| Work required |
Some lines in the material below hold the word "меняем". Copy all of them.

════

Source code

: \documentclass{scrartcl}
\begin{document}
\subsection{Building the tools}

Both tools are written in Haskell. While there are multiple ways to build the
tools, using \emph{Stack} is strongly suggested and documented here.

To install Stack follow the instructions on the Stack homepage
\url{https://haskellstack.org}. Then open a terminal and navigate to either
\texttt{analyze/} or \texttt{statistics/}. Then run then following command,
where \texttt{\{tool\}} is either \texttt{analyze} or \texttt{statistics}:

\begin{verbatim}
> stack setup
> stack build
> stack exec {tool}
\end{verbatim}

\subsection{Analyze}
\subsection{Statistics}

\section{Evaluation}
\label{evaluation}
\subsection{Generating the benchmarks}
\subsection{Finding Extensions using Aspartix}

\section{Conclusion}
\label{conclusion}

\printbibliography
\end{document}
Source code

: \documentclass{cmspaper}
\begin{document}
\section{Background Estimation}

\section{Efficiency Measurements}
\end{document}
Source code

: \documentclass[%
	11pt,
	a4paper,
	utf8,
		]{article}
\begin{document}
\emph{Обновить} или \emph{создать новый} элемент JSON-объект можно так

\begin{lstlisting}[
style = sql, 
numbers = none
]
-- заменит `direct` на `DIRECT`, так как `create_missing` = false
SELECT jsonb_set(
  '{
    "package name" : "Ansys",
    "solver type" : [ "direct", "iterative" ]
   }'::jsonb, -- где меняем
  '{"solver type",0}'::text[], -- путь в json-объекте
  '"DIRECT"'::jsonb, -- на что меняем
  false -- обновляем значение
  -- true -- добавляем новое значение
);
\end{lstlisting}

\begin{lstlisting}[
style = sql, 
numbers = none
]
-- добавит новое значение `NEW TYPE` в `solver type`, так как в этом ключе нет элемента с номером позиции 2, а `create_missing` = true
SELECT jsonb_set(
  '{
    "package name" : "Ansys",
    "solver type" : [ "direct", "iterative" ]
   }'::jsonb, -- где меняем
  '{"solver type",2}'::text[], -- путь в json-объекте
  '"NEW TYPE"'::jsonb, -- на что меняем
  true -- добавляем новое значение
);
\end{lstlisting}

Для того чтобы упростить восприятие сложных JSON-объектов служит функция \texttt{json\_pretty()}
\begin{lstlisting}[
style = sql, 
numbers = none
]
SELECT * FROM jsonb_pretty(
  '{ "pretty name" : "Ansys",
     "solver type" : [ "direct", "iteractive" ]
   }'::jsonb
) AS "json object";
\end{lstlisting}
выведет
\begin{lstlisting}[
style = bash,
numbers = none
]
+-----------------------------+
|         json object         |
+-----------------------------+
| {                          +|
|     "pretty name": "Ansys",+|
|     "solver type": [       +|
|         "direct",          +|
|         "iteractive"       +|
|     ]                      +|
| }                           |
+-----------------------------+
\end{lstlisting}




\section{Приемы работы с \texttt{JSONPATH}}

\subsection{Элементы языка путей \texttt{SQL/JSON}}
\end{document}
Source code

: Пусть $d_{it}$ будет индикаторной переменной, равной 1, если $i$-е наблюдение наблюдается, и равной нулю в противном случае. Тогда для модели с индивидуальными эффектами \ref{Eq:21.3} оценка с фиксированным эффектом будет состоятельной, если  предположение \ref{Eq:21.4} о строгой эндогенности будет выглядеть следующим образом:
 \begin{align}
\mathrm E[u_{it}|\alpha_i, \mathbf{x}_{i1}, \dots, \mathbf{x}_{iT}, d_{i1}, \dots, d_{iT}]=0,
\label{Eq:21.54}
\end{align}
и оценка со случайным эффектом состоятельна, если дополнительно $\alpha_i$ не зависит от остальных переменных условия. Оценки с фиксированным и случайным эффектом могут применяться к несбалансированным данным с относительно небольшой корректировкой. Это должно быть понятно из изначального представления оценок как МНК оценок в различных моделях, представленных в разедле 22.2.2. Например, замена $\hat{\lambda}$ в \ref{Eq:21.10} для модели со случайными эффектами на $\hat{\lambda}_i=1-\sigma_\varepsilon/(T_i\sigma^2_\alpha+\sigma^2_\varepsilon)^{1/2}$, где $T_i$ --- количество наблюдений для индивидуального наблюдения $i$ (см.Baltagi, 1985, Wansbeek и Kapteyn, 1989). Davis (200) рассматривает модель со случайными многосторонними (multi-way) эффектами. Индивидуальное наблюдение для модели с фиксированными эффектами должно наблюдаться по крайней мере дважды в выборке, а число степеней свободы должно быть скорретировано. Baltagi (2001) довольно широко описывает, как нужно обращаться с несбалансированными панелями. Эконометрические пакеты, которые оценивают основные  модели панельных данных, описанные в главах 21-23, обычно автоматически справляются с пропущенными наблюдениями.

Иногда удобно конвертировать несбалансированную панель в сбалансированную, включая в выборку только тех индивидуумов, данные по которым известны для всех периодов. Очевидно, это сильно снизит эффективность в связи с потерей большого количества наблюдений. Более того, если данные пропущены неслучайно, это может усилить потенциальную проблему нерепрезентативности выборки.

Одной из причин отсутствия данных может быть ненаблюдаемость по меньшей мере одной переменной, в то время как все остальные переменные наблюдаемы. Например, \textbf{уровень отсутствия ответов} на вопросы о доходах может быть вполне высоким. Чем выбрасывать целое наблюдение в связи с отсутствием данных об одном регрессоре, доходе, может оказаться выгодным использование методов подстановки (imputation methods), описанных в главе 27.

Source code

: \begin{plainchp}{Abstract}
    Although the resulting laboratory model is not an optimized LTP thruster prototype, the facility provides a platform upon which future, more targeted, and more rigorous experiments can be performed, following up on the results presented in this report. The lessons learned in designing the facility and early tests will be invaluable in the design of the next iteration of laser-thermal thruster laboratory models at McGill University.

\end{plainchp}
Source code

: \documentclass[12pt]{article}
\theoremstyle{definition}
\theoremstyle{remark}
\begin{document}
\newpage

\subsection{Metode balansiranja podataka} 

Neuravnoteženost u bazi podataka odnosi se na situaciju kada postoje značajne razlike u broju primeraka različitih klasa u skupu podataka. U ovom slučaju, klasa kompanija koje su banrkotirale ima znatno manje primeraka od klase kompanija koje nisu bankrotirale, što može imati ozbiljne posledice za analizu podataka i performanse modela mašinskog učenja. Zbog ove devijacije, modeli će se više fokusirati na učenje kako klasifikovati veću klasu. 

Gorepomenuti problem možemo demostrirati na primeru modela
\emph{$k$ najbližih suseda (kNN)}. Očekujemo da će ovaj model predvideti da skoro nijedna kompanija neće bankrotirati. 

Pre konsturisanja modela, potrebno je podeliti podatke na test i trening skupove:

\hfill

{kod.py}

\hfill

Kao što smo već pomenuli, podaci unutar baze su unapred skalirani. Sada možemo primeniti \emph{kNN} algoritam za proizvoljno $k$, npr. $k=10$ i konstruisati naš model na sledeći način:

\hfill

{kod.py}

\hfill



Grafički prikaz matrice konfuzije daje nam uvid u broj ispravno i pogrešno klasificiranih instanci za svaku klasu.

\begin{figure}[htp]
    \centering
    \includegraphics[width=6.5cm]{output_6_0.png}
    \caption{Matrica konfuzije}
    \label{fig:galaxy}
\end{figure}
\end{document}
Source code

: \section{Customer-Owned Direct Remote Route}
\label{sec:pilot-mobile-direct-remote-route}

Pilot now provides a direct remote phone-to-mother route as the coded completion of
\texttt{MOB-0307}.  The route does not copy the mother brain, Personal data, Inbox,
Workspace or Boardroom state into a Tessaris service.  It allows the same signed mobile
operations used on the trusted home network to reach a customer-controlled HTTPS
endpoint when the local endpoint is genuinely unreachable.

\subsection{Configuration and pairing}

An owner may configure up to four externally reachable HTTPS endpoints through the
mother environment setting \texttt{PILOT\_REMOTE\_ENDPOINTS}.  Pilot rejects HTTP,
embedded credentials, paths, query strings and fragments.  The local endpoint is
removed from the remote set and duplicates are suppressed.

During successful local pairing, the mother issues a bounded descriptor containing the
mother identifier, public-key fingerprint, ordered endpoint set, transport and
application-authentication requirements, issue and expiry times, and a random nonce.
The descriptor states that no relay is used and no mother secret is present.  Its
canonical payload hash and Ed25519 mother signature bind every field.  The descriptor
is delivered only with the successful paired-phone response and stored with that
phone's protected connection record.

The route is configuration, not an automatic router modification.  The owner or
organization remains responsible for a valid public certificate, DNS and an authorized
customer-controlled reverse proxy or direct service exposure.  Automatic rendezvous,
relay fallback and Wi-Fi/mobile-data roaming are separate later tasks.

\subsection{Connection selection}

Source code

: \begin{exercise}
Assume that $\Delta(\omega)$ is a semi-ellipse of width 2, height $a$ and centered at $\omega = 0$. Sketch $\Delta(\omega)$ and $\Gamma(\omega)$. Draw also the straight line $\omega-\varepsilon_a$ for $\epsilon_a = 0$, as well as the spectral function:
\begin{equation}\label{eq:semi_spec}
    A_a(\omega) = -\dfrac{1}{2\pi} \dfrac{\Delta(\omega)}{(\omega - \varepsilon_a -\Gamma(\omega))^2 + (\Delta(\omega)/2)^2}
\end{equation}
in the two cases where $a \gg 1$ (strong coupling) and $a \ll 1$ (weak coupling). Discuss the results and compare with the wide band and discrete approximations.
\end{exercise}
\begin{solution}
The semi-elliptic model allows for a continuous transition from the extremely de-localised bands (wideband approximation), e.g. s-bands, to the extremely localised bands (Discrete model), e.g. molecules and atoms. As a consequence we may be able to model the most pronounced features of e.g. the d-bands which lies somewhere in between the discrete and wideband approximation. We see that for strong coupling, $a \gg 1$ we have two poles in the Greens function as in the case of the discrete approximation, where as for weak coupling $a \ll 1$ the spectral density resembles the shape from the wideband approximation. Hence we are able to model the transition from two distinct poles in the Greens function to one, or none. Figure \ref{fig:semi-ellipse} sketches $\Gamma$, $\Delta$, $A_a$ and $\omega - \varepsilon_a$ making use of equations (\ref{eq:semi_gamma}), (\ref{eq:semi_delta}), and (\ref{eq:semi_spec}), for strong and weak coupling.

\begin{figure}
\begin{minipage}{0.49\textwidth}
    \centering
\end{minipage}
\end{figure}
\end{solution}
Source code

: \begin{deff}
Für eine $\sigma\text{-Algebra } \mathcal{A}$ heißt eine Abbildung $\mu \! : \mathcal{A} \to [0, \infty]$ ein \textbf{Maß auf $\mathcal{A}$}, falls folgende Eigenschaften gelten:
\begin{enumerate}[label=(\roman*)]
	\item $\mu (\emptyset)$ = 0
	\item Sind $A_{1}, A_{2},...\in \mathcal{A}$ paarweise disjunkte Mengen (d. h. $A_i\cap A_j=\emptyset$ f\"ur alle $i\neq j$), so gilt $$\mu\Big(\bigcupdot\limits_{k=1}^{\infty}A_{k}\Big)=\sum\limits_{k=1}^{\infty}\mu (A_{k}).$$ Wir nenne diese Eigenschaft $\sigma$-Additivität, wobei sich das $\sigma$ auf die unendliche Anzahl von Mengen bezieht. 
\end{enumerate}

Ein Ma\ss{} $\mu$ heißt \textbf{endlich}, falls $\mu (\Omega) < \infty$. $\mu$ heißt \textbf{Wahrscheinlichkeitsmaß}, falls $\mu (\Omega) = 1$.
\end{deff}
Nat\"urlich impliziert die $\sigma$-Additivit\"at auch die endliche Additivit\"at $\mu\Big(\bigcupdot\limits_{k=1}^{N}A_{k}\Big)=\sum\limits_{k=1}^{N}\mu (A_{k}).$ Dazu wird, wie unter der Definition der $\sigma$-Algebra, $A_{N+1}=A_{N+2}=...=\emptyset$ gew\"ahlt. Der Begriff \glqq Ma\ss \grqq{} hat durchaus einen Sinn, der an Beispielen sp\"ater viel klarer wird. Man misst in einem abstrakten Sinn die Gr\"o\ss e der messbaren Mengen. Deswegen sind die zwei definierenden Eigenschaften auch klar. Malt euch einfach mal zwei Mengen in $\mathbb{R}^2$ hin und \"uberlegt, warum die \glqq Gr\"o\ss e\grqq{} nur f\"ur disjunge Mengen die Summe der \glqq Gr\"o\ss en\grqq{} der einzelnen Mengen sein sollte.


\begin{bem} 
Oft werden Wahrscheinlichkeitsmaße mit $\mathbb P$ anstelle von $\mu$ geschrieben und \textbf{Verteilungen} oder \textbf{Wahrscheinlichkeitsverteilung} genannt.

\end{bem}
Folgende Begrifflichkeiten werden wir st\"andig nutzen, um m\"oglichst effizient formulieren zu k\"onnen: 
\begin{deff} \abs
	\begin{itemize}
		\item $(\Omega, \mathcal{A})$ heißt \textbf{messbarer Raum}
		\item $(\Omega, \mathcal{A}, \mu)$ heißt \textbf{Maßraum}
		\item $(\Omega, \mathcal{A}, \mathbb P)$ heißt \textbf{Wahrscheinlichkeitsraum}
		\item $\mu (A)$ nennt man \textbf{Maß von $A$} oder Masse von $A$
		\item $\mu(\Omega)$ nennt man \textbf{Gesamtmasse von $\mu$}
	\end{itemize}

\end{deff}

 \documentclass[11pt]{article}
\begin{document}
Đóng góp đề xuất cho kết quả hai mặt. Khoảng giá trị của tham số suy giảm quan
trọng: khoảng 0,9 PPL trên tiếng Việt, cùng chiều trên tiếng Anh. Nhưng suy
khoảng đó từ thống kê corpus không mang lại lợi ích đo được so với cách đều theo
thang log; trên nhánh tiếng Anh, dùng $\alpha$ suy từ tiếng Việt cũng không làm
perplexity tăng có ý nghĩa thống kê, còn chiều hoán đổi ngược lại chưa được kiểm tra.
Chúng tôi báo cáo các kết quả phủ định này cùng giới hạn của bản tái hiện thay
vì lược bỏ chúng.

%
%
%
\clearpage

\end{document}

════

| Result of the exercise |
   }'::jsonb, -- где меняем
  '"DIRECT"'::jsonb, -- на что меняем
   }'::jsonb, -- где меняем
  '"NEW TYPE"'::jsonb, -- на что меняем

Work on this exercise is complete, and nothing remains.